For the study publishing in the Open Access journal PLOS Biology, the researchers at JAX and Tufts University School of Medicine in Boston developed a new, "whole-mount," three-dimensional approach to analyse mouse models that have been engineered to host fluorescent proteins, to determine how Schlemm's canal forms in the eye and in relation to neighbouring tissues.

Due to its roles in fluid flow and intraocular pressure, Schlemm's canal is directly involved in glaucoma, a blinding disease that affects more than 70 million people worldwide.

The report, according to first author Krishnakumar Kizhatil, Ph.D., an associate research scientist in the laboratory of JAX Professor and Howard Hughes Medical Investigator Simon W.M. John, Ph.D., "provides new understanding and tools that will facilitate molecular understanding of Schlemm's canal and its critical - but poorly understood - roles in ocular physiology, immunity and health."
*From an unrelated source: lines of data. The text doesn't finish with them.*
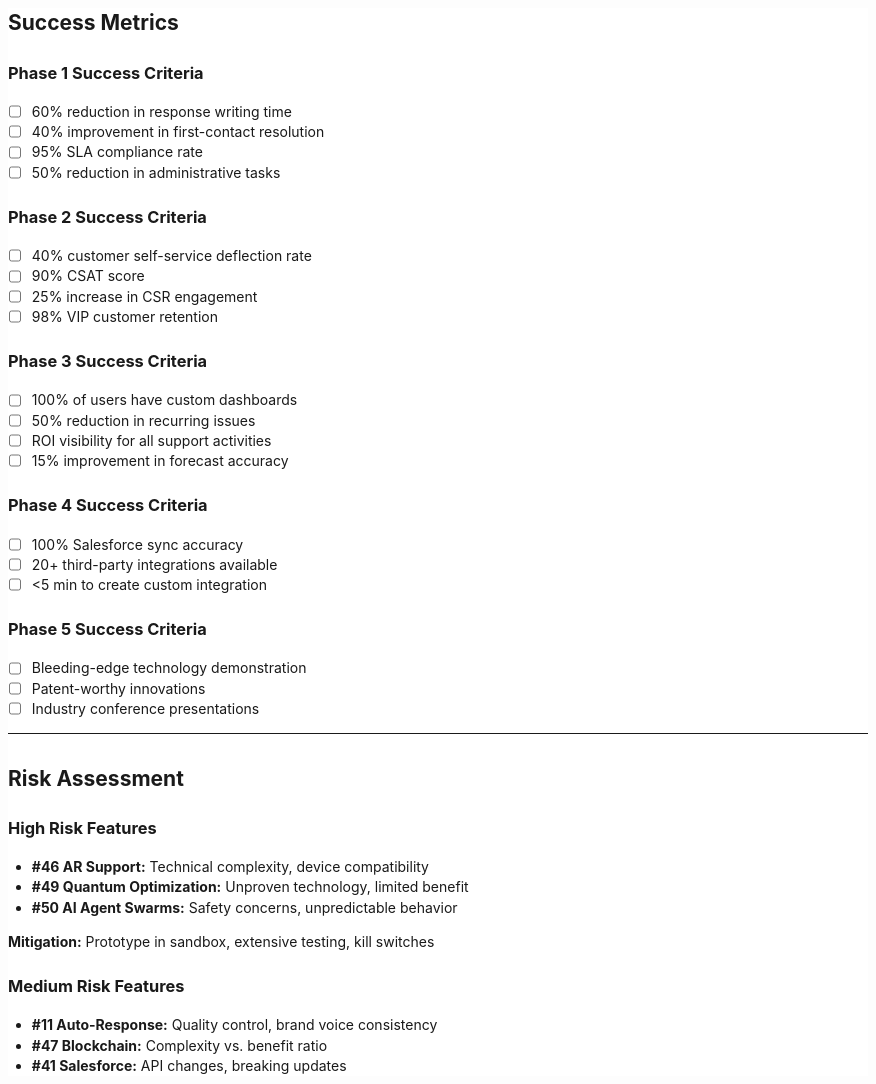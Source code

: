 ## Success Metrics

### Phase 1 Success Criteria

- [ ] 60% reduction in response writing time
- [ ] 40% improvement in first-contact resolution
- [ ] 95% SLA compliance rate
- [ ] 50% reduction in administrative tasks

### Phase 2 Success Criteria

- [ ] 40% customer self-service deflection rate
- [ ] 90% CSAT score
- [ ] 25% increase in CSR engagement
- [ ] 98% VIP customer retention

### Phase 3 Success Criteria

- [ ] 100% of users have custom dashboards
- [ ] 50% reduction in recurring issues
- [ ] ROI visibility for all support activities
- [ ] 15% improvement in forecast accuracy

### Phase 4 Success Criteria

- [ ] 100% Salesforce sync accuracy
- [ ] 20+ third-party integrations available
- [ ] <5 min to create custom integration

### Phase 5 Success Criteria

- [ ] Bleeding-edge technology demonstration
- [ ] Patent-worthy innovations
- [ ] Industry conference presentations

---

## Risk Assessment

### High Risk Features

- **#46 AR Support:** Technical complexity, device compatibility
- **#49 Quantum Optimization:** Unproven technology, limited benefit
- **#50 AI Agent Swarms:** Safety concerns, unpredictable behavior

**Mitigation:** Prototype in sandbox, extensive testing, kill switches

### Medium Risk Features

- **#11 Auto-Response:** Quality control, brand voice consistency
- **#47 Blockchain:** Complexity vs. benefit ratio
- **#41 Salesforce:** API changes, breaking updates
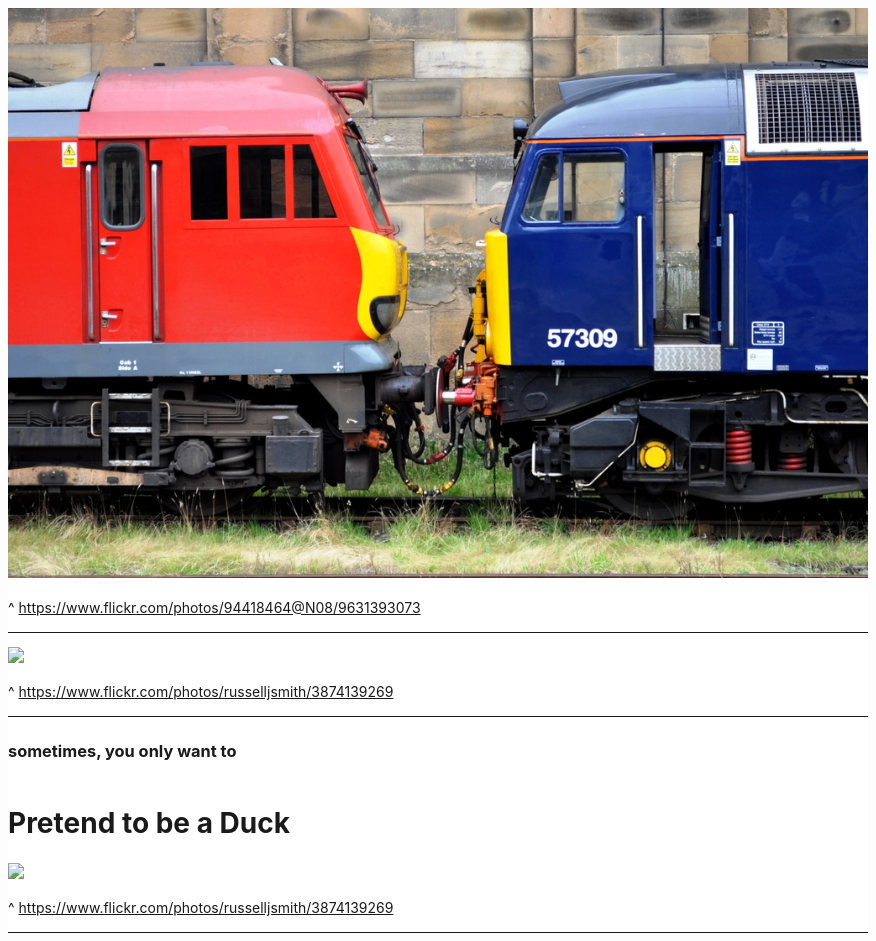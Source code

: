 ![](images/part-3/9631393073_a965bb0929_o.jpg)

^ https://www.flickr.com/photos/94418464@N08/9631393073

---

![](images/part-3/3874139269_c9c16c41c8_o.jpg)

^ https://www.flickr.com/photos/russelljsmith/3874139269

---

### sometimes, you only want to

# Pretend to be a Duck

![](images/part-3/3874139269_c9c16c41c8_o.jpg)

^ https://www.flickr.com/photos/russelljsmith/3874139269

---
The researchers show that Schlemm's canal forms from blood vessels by a novel process of vascular development that they name canalogenesis. Canalogenesis has some similarities to previously established processes of vascular development - namely angiogenesis, vasculogenesis and lymphangiogenesis - but also has unique features that make it distinct from each of them. They also identify the first molecule to be functionally implicated in early Schlemm's canal development, namely the KDR receptor, which is also known to play a key role in blood vessel development.

Importantly, the research demonstrates that the endothelial cells lining this drainage tube (called SECs) are novel, having a blend of properties of both of blood and lymphatic endothelial cells. "Thus, Schlemm's canal is a unique vessel with endothelial cells that are highly specialized for its complex functions," Kizhatil says. "This resolves a long-standing controversy about the cellular phenotype of SECs."

Study coauthor Jeffrey K. Marchant, Ph.D., a Tufts research assistant professor and a visiting investigator in the John lab, comments, "This study lays a critical new foundation for determining the functions of Schlemm's canal both in maintaining ocular health and when things go wrong in glaucoma."